At an intersection of myself, where the hyper met the depressed, I remember this was where the appreciation of who I was at a height. Meaning, somehow when I let it slip that, when people had figured me for this lighthearted ball of joy, I had hidden depths, somehow they appreciated who I was even more. One one hand, this was gratifying, but then again it also grated and was annoying because they had made assumptions. But then again, we all make assumptions, and I believe we make more assumptions about ourselves than anyone else, which is why we end up lost.
Sometimes the hardest thing is to figure out who we are. And either we face it heads on and try out mightiest to solve this universal problem before we kick the bucket and it's no longer a problem, or we just don't care. But to truly not care means we don't give a damn what anyone thinks, that we perhaps lose out in developing who we are, perhaps become hostile and anti-social, or amoral. It is the act of caring who we are with respect to who we are in the presence of others that keeps us who we are. And to understand this underlying concept, we really actually need to take a moment to really think it through; just as we sometimes need to take a breath, or a step back, and consider who it is we wish to be.
So the next question is this: is the act of filtering ourselves for how we act, for what we say, somehow dishonest to the idea of just being yourself? That is where, if we are not careful, we may fall over the edge and get lost, especially if you spend too much time trying to answer this.

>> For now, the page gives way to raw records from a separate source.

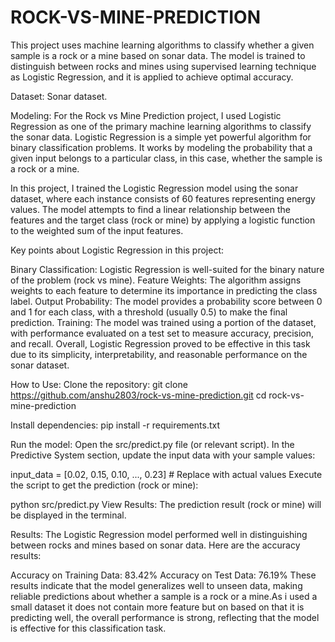 # ROCK-VS-MINE-PREDICTION
This project uses machine learning algorithms to classify whether a given sample is a rock or a mine based on sonar data. The model is trained to distinguish between rocks and mines using supervised learning technique as Logistic Regression, and it is applied to achieve optimal accuracy.

Dataset: Sonar dataset.

Modeling: For the Rock vs Mine Prediction project, I used Logistic Regression as one of the primary machine learning algorithms to classify the sonar data. Logistic Regression is a simple yet powerful algorithm for binary classification problems. It works by modeling the probability that a given input belongs to a particular class, in this case, whether the sample is a rock or a mine.

In this project, I trained the Logistic Regression model using the sonar dataset, where each instance consists of 60 features representing energy values. The model attempts to find a linear relationship between the features and the target class (rock or mine) by applying a logistic function to the weighted sum of the input features.

Key points about Logistic Regression in this project:

Binary Classification: Logistic Regression is well-suited for the binary nature of the problem (rock vs mine).
Feature Weights: The algorithm assigns weights to each feature to determine its importance in predicting the class label.
Output Probability: The model provides a probability score between 0 and 1 for each class, with a threshold (usually 0.5) to make the final prediction.
Training: The model was trained using a portion of the dataset, with performance evaluated on a test set to measure accuracy, precision, and recall.
Overall, Logistic Regression proved to be effective in this task due to its simplicity, interpretability, and reasonable performance on the sonar dataset.

How to Use:
Clone the repository:
git clone https://github.com/anshu2803/rock-vs-mine-prediction.git
cd rock-vs-mine-prediction

Install dependencies:
pip install -r requirements.txt

Run the model:
Open the src/predict.py file (or relevant script).
In the Predictive System section, update the input data with your sample values:

input_data = [0.02, 0.15, 0.10, ..., 0.23]  # Replace with actual values
Execute the script to get the prediction (rock or mine):

python src/predict.py
View Results:
The prediction result (rock or mine) will be displayed in the terminal.

Results: The Logistic Regression model performed well in distinguishing between rocks and mines based on sonar data. Here are the accuracy results:

Accuracy on Training Data: 83.42%
Accuracy on Test Data: 76.19%
These results indicate that the model generalizes well to unseen data, making reliable predictions about whether a sample is a rock or a mine.As i used a small dataset it does not contain more feature but on based on that it is predicting well, the overall performance is strong, reflecting that the model is effective for this classification task.

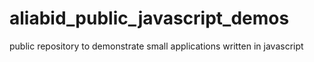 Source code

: # aliabid_public_javascript_demos
public repository to demonstrate small applications written in javascript
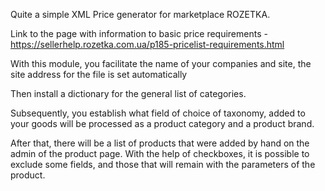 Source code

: Quite a simple XML Price generator for marketplace ROZETKA.

Link to the page with information to basic price requirements - https://sellerhelp.rozetka.com.ua/p185-pricelist-requirements.html

With this module, you facilitate the name of your companies and site, the site address for the file is set automatically

Then install a dictionary for the general list of categories.

Subsequently, you establish what field of choice of taxonomy, added to your goods will be processed as a product category and a product brand.

After that, there will be a list of products that were added by hand on the admin of the product page. With the help of checkboxes, it is possible to exclude some fields, and those that will remain with the parameters of the product.
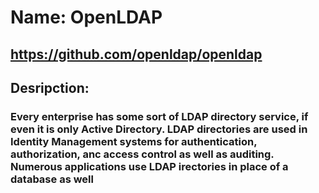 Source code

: # Name: OpenLDAP
## https://github.com/openldap/openldap
## Desripction:
### Every enterprise has some sort of LDAP directory service, if even it is only Active Directory.  LDAP directories are used in Identity Management systems for authentication, authorization, anc access control as well as auditing.  Numerous applications use LDAP irectories in place of a database as well


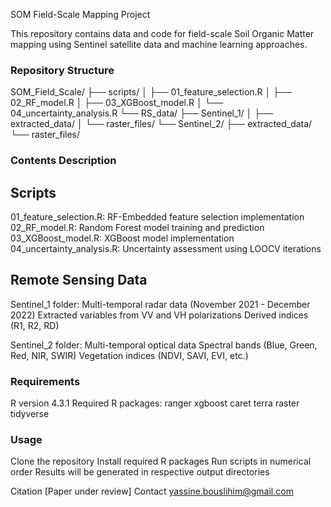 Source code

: SOM Field-Scale Mapping Project

This repository contains data and code for field-scale Soil Organic Matter mapping using Sentinel satellite data and machine learning approaches.

### Repository Structure

SOM_Field_Scale/
├── scripts/
│   ├── 01_feature_selection.R
│   ├── 02_RF_model.R
│   ├── 03_XGBoost_model.R
│   └── 04_uncertainty_analysis.R
└── RS_data/
    ├── Sentinel_1/
    │   ├── extracted_data/
    │   └── raster_files/
    └── Sentinel_2/
        ├── extracted_data/
        └── raster_files/


### Contents Description

## Scripts
01_feature_selection.R: RF-Embedded feature selection implementation
02_RF_model.R: Random Forest model training and prediction
03_XGBoost_model.R: XGBoost model implementation
04_uncertainty_analysis.R: Uncertainty assessment using LOOCV iterations

## Remote Sensing Data
Sentinel_1 folder: Multi-temporal radar data (November 2021 - December 2022)
Extracted variables from VV and VH polarizations
Derived indices (R1, R2, RD)

Sentinel_2 folder: Multi-temporal optical data
Spectral bands (Blue, Green, Red, NIR, SWIR)
Vegetation indices (NDVI, SAVI, EVI, etc.)


### Requirements
R version 4.3.1
Required R packages:
ranger
xgboost
caret
terra
raster
tidyverse


### Usage
Clone the repository
Install required R packages
Run scripts in numerical order
Results will be generated in respective output directories

Citation
[Paper under review]
Contact
yassine.bouslihim@gmail.com
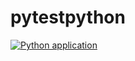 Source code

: # pytestpython
[![Python application](https://github.com/piardito/pytestpython/actions/workflows/python-app.yml/badge.svg)](https://github.com/piardito/pytestpython/actions/workflows/python-app.yml)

I have pulled away from 'interacting' in these past months. Like I have said, I don't really know why. I think it was so that I could find myself. I had things to deal with and the top of the list was nurturing the relationship that was most important. Time was in limited supply, so I figured that I would devote the time available toward this one thing, but then it was the very act of constantly keeping watch over how little time there was that somehow corroded the time itself. Because you are ever more aware to how little there is, and if you are not careful, you find yourself wanting more, and more, and more when there is no more forthcoming. And the reaction to not receiving, and continuously wanting is not healthy. It eats you from the inside out.
Things which remain constant somehow lose their appeal. Perhaps this is why we allow ourselves to slip a little bit, and sometimes a lot, allowing ourselves to become splattered by mud as we trod onward on our journey, allowing ourselves to dip into a pool of misery or turmoil, because it adds some spice or flavour to an otherwise bland pool of sunshine.
So why is it that we internalize these changes, why the dynamic of movement from hot to cold, from up to down, from left to right, from dark to light, make us feel so much more alive? It's a question I have answered so many times and I am always still left asking it.